E3. Parents find themselves being victimised by social care staff and in many cases by the very solicitors representing them. Parents are being told to ‘shut up and comply’ by these ‘professionals’ or face reprisals by social care teams. These reprisals can range from contacts being stopped, further restricts placed upon them and harsh unsolicited unethical behaviours and indeed, unlawful and human rights breaches forced upon them. Parents find there are no avenues to challenge these actions/behaviours and when they lodge formal complaints, the courts view these as ‘unable to work with professionals’ despite there being validity to their complaints.

E4. The Local Government ombudsman is inundated with requests for investigations into social care departments with the LGO making public their findings. These findings are however being dismissed and ignored by social care and more importantly, the very Family Law Divisions that should be abreast of what is truly transpiring over cases where they are making determinations for the very futures of children. The courts are by this very action ignoring what is in the child’s best interests and further losing public confidence and trust.

E5. Parents are not offered their own social worker for support nor are they offered counselling by professionals who actually understand what that parent is going through. There is a high level of suicide rates amongst parents who have lost their child to forced adoptions. There is a high level of adoptees wishing to end their lives because of lack of support for them following removal from their birth homes.


E6. Since the push to increase care proceedings to 26 weeks, so has the increase to reduce support for families. This push has also meant a high level of case mismanagement occurring along with proper protocols not being followed or completed thus failing the families which directly fails the child.

E7. Since the Children and Families Act 2014 came into place, no real prospects of positive change have occurred for the very families at the heart of the cases being brought to court. These amendments have only brought with it an extension to the Children and Families Act of 1989 to allow further social care and judicial impunity. A Children and Families Act MUST be wholly encompassing of the views, treatments and rights of the families and children that fall within its framework. They individuals must no longer be left as side notes on the legal files left in filing cabinets.

E8. The government has invested millions of pounds into the Adoption Support Fund, yet zero of that funding is used to help and support Birth Families or Adoptees. It is all earmarked for Adoptive Parents, who ironically complain they too also receive little help.

E9. It is remiss of the entire system to ignore the media and public interest into the secret courts of Family Law. Whilst the justice system mistakenly presumes to protect the child, with the increase of social media and technology developments, the once so secret courts can not contain or prevent disclosures. Adoptees and Birth Parents alike can and will trace each other via technology and it’s becoming increasingly easier with the DNA matches and genealogy websites. By enforcing Closed Adoptions, the harm placed on Adoptees increases tenfold. Adoptees report intimidation by their adoptive parents with threads of disownment and exclusion from wills if they address the topic of Birth Parent searches. By having Open Adoptions, a link is permanently created between all parties leaving the child to choose how they wish to proceed instead of having biased parties dictate the route for self identification and self ownership. When individuals are forcibly isolated from one another, ways will always be found to reunite, but closed adoptions delays that process causing further trauma.

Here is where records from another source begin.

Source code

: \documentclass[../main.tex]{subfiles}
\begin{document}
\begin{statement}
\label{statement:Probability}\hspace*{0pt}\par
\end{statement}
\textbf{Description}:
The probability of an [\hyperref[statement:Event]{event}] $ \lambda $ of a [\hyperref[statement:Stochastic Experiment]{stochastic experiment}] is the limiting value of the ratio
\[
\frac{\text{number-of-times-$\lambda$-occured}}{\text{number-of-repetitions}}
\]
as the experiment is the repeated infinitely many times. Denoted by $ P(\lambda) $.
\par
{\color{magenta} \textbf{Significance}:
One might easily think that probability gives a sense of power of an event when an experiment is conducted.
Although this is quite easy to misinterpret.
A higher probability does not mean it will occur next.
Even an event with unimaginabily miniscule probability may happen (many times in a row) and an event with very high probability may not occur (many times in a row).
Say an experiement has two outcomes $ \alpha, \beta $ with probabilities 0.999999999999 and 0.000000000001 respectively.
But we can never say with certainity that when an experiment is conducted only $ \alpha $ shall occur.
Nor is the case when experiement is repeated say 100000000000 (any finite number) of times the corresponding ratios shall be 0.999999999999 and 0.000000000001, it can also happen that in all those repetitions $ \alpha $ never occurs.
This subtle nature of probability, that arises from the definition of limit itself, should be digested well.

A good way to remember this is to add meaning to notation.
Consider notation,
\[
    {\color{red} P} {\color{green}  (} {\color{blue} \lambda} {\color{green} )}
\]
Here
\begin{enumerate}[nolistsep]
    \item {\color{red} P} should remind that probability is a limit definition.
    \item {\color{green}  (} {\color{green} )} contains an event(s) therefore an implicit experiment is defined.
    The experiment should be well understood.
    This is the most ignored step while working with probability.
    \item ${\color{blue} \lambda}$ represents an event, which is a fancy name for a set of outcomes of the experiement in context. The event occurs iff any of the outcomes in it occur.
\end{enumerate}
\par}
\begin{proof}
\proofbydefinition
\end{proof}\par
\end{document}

E10.              In 2021, we set up a survey (https://app.easyquest.com/q/L4XW7) Birth Parent Pilot Survey on Adoption Support to see just what support is being offered and benefited from. Again, this Survey was sent to a limited number of arenas. We were shocked at the results. Of the 70 respondents, most were not offered any support.

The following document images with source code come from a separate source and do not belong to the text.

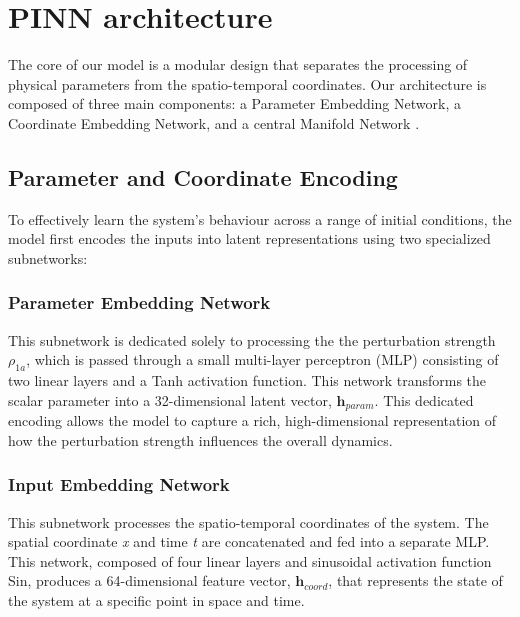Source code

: \documentclass{article}
\begin{document}
\section{PINN architecture}
The core of our model is a modular design that separates the processing of physical parameters from the spatio-temporal coordinates. Our architecture is composed of three main components: a Parameter Embedding Network, a Coordinate Embedding Network, and a central Manifold Network .

\subsection{Parameter and Coordinate Encoding}

To effectively learn the system's behaviour across a range of initial conditions, the model first encodes the inputs into latent representations using two specialized subnetworks:

\subsubsection{Parameter Embedding Network}
This subnetwork is dedicated solely to processing the the perturbation strength $\rho_{1a}$, which is passed through a small multi-layer perceptron (MLP) consisting of two linear layers and a Tanh activation function. This network transforms the scalar parameter into a 32-dimensional latent vector, $\mathbf{h}_{param}$. This dedicated encoding allows the model to capture a rich, high-dimensional representation of how the perturbation strength influences the overall dynamics. 

\subsubsection{Input Embedding Network}
This subnetwork processes the spatio-temporal coordinates of the system. The spatial coordinate \textit{x} and time \textit{t} are concatenated and fed into a separate MLP. This network, composed of four linear layers and sinusoidal activation function Sin, produces a 64-dimensional feature vector, $\mathbf{h}_{coord}$, that represents the state of the system at a specific point in space and time.
\end{document}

Moreover, none of the children remaining with their Birth Parents were offered any support to cope with the loss of a sibling to Adoption.

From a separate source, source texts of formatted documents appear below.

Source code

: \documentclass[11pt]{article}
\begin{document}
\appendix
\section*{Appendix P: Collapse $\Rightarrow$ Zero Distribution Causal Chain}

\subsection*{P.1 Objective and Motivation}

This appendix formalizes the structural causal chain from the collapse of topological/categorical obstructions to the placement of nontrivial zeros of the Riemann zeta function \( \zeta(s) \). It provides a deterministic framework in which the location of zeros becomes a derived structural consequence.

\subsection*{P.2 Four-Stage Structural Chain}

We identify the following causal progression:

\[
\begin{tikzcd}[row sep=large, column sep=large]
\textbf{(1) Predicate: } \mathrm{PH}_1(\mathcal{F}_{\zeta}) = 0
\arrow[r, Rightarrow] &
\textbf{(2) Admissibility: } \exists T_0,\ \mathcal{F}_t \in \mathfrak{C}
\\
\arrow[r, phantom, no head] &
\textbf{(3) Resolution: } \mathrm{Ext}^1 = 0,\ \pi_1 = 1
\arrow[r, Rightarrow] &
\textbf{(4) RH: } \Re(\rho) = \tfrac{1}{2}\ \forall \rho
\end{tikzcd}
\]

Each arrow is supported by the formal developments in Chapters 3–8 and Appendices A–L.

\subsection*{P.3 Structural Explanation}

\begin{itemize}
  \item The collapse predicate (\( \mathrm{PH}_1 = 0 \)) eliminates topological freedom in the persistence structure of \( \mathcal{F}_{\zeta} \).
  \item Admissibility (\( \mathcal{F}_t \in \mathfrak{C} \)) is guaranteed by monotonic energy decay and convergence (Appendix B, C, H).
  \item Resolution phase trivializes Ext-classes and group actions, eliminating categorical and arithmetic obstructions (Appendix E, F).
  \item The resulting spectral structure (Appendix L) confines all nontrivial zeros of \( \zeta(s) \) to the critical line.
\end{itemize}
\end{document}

E11.              This Survey is still currently live with the hope to publish to a wider audience nationally to get a bigger vantage point of just how big the problem is.

E12.              Please find attached below as submitted evidence the current results of this survey (Exhibit: E12a-r)

 

 

F.              Comprehension of the Process

 

F1. The entire process of proceedings needs to be better understood by those facing proceedings as many are often too traumatised to comprehend what is happening or the process is not properly and appropriately explained to them by their respective solicitors.


F2. Many law firms I have spoken with agree that due to funding constraints, there is simply not enough time to spend with a parent to ensure they fully comprehend the processes.

F3. There is of course another side to this and that is some solicitors can become complacent and presume to expect that their client understands what is happening because unlike the client, this is part of the solicitors everyday life and there is a tendency to forget which clients they have done the check lists with and which clients they have not.

F4. This subsequently leaves many clients with the "why did my solicitor not tell me that" question. Perhaps a mandatory pamphlet explaining in laymen terms the processes and where to get more answers from, can populated to every respondent as part of being served, once an application has been sealed to proceed matters through the courts.

F5. It must be reminded that again, due to lack of LAA funding, many parents face proceedings as litigants in person and will not have a solicitor to turn to with their questions.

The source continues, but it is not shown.